▸ Exercise description
Take the entries below and print only the lines from the one with "Open | High" through the one with "2022-03-31 | 52.9", exactly as they stand, both ends included.

────────

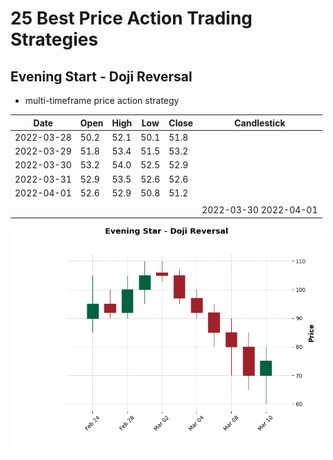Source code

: # 25 Best Price Action Trading Strategies

## Evening Start - Doji Reversal
- multi-timeframe price action strategy

| Date       | Open | High | Low  | Close | Candlestick   |
| ---------- | ---- | ---- | ---- | ----- | -------------|
| 2022-03-28 | 50.2 | 52.1 | 50.1 | 51.8  |    |      |
| 2022-03-29 | 51.8 | 53.4 | 51.5 | 53.2  |       |      |
| 2022-03-30 | 53.2 | 54.0 | 52.5 | 52.9  |    |  _  | (Evening Star) |
| 2022-03-31 | 52.9 | 53.5 | 52.6 | 52.6  |    |_|    | (Doji) |
| 2022-04-01 | 52.6 | 52.9 | 50.8 | 51.2  | | |_| |__|____   (Downtrend) |
|            |      |      |      |       | |  |__|__|    |         |
|            |      |      |      |       | 2022-03-30  2022-04-01 |



<img alt="Doji Reversal" src="./plots/doji-reversal.png" width="500" />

────────

▸ Output for this exercise
| Date       | Open | High | Low  | Close | Candlestick   |
| ---------- | ---- | ---- | ---- | ----- | -------------|
| 2022-03-28 | 50.2 | 52.1 | 50.1 | 51.8  |    |      |
| 2022-03-29 | 51.8 | 53.4 | 51.5 | 53.2  |       |      |
| 2022-03-30 | 53.2 | 54.0 | 52.5 | 52.9  |    |  _  | (Evening Star) |
| 2022-03-31 | 52.9 | 53.5 | 52.6 | 52.6  |    |_|    | (Doji) |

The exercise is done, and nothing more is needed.